Le Monde revendique 1,7 million d’inscrits à ses 15 newsletters
Pour les rédactions, ce format est aussi un prolongement personnalisé de leur ligne éditoriale. Fin janvier, le quotidien du soir lançait « Le Monde de l’éducation », rassemblant aujourd’hui près de 10 000 abonnés au journal. « Le lectorat enseignant est historiquement important pour Le Monde », souligne le directeur adjoint de la rédaction. Le titre revendique 1,7 million d’inscrits à ses 15 newsletters, qu’elles soient gratuites ou réservées aux abonnés. L’une des plus populaires à destination des abonnés, Le Brief — elle existe depuis le lancement de la première offre d’abonnement numérique du Monde en 2002 — rassemble à elle seule quelque 66 000 inscrits. Fin août, Libération présentait aussi sa nouvelle newsletter féministe, « L », « réaffirmant cet engagement autour du féminisme et des questions de genre et de sexualité, traités à Libération depuis la création du journal », rappelle Cécile Daumas. Rassemblant près de 31 000 abonnés, elle rejoint la newsletter politique Chez Pol, Libé Marseille ou Tu Mitonnes dédiée à la cuisine.

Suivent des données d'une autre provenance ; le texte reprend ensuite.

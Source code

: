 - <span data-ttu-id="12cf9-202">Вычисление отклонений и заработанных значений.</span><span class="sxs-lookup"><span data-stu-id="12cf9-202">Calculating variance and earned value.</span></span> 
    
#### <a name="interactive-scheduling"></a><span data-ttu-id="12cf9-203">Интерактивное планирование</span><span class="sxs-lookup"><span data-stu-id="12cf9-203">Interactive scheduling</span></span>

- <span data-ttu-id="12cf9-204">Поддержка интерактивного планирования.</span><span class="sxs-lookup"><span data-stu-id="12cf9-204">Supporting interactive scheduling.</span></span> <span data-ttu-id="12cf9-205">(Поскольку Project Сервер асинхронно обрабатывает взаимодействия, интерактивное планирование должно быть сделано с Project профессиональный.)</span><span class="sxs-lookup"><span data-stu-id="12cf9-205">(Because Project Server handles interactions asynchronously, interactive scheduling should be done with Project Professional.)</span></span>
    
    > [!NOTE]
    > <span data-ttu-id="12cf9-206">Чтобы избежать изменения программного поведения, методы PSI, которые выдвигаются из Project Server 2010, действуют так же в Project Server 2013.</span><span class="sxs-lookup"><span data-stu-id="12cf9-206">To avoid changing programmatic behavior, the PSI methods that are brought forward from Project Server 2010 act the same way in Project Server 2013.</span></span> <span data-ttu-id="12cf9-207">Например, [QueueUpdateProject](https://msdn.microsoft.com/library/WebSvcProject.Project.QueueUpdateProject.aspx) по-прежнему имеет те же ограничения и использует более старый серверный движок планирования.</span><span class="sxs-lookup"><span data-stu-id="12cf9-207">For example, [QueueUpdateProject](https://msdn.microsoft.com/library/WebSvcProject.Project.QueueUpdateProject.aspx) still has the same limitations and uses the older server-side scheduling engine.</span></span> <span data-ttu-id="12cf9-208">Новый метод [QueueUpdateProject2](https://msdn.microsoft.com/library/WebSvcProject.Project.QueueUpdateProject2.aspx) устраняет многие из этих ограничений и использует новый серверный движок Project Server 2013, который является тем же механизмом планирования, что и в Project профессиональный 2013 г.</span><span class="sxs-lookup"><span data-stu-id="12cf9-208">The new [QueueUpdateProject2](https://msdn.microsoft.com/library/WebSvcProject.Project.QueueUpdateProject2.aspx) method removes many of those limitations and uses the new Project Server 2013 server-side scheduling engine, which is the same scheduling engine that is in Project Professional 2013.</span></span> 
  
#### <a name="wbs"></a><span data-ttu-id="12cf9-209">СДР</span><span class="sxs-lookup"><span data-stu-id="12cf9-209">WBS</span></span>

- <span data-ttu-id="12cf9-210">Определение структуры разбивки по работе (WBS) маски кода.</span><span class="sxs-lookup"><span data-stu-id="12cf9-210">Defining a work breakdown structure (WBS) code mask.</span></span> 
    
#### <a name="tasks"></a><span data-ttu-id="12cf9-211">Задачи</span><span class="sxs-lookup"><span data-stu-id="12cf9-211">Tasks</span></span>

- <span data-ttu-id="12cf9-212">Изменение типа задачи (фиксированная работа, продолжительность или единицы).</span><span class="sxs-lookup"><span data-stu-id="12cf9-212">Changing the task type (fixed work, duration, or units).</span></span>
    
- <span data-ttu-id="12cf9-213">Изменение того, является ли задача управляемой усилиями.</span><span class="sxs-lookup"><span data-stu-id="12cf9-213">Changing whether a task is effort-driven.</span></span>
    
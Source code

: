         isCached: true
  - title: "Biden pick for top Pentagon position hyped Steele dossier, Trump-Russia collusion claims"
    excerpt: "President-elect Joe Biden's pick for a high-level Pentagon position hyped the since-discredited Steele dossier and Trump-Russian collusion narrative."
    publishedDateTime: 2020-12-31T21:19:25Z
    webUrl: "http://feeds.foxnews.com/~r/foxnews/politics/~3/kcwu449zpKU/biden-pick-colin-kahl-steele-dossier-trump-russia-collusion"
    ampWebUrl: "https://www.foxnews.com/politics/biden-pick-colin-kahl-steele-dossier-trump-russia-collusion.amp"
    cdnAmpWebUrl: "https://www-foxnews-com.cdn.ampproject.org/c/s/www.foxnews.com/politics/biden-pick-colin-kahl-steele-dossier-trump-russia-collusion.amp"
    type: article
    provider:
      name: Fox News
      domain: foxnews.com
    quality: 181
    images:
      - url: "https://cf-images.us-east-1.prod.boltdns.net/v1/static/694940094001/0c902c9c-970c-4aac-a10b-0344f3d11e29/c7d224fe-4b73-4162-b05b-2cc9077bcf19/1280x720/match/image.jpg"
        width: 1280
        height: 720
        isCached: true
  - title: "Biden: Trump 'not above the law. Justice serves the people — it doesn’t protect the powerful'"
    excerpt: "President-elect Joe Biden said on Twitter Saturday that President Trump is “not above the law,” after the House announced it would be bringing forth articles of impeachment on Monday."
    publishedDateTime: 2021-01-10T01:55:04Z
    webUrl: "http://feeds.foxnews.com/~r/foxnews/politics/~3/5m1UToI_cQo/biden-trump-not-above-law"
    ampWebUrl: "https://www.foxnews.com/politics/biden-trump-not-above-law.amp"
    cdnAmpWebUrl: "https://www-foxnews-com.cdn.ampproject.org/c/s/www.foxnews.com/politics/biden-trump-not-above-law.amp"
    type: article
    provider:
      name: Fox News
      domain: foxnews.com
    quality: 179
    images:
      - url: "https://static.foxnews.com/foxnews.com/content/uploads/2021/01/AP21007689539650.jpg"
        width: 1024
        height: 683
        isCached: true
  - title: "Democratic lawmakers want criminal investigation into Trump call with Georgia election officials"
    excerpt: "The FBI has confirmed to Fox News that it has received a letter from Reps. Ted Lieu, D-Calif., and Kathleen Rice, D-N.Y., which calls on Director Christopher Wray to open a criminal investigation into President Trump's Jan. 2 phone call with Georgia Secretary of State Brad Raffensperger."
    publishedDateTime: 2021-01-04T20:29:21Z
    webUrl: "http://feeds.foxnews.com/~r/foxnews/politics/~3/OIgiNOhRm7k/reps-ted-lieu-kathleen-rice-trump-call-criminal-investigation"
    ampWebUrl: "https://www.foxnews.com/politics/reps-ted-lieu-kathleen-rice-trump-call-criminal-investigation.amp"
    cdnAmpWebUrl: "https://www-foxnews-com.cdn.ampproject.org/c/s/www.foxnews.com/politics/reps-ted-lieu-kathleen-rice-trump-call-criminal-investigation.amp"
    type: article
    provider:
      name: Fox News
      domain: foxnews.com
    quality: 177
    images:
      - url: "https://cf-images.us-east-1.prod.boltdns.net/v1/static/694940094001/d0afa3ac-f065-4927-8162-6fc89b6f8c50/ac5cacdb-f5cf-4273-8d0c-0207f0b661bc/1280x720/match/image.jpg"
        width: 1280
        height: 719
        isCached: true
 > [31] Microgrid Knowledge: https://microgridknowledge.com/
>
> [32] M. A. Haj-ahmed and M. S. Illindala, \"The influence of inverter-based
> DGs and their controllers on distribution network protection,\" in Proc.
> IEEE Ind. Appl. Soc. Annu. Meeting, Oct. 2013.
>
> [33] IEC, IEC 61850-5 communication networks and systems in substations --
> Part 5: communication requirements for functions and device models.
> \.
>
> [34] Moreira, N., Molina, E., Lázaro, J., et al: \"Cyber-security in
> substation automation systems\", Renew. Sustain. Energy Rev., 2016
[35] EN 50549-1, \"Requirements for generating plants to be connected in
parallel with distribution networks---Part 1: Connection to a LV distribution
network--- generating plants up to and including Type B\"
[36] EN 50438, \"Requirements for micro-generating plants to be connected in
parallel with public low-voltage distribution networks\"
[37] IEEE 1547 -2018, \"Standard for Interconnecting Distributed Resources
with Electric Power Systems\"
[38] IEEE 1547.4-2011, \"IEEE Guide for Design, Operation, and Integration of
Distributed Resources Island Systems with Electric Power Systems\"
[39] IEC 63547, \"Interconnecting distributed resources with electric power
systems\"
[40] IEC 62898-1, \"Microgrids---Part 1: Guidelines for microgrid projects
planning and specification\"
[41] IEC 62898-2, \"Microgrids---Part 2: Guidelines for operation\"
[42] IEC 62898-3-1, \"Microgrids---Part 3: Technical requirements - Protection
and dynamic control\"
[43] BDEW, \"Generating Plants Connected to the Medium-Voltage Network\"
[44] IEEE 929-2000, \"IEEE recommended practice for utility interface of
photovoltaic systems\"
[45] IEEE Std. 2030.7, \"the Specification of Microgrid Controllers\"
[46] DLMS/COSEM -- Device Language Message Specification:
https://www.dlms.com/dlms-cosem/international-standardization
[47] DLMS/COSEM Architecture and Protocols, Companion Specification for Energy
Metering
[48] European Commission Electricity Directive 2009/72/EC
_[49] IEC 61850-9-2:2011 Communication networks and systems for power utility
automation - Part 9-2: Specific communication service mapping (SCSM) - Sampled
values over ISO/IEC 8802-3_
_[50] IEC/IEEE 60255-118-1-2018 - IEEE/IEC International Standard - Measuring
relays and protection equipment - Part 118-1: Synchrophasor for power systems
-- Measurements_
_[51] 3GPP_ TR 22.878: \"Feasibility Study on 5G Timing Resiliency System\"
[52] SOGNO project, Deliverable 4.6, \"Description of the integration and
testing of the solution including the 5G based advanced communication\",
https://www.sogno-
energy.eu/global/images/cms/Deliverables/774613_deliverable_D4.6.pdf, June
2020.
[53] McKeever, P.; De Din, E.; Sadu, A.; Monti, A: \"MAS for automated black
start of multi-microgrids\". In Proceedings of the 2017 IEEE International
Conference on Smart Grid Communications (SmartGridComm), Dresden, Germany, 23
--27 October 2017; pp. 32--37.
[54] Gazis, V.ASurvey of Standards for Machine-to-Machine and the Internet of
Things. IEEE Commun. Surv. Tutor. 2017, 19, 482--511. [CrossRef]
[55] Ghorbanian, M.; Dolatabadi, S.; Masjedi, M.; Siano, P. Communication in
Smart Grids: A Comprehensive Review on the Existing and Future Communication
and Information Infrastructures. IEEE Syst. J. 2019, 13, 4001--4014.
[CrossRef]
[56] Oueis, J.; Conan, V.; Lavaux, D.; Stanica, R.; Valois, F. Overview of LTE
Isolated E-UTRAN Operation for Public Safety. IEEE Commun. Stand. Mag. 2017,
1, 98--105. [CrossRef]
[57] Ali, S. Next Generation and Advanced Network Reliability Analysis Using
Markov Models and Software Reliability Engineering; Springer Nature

Ces contenus thématiques à destination des abonnés peuvent aussi prendre la forme d’applications spécifiques, à l’image de Cooking du New York Times et de son offre de mots croisés Crossword, qui ensemble regroupent près d’un million d’abonnés. En France, Libération propose une application similaire, surnommée RaJeux.
Plusieurs médias ont aussi parié sur les groupes Facebook, comme Le Figaro et son Club Histoire réservé à ses abonnés, lancé en 2018 après son club de lecture, quant à lui ouvert à tous. « C’est un laboratoire d’idées et de fidélisation, qui apporte une valeur à l’abonnement. Il s’agit de construire une communauté, en écho avec Le Figaro Histoire », revendique Julie Coulon-Profizi, journaliste social media et médiatrice du groupe Facebook.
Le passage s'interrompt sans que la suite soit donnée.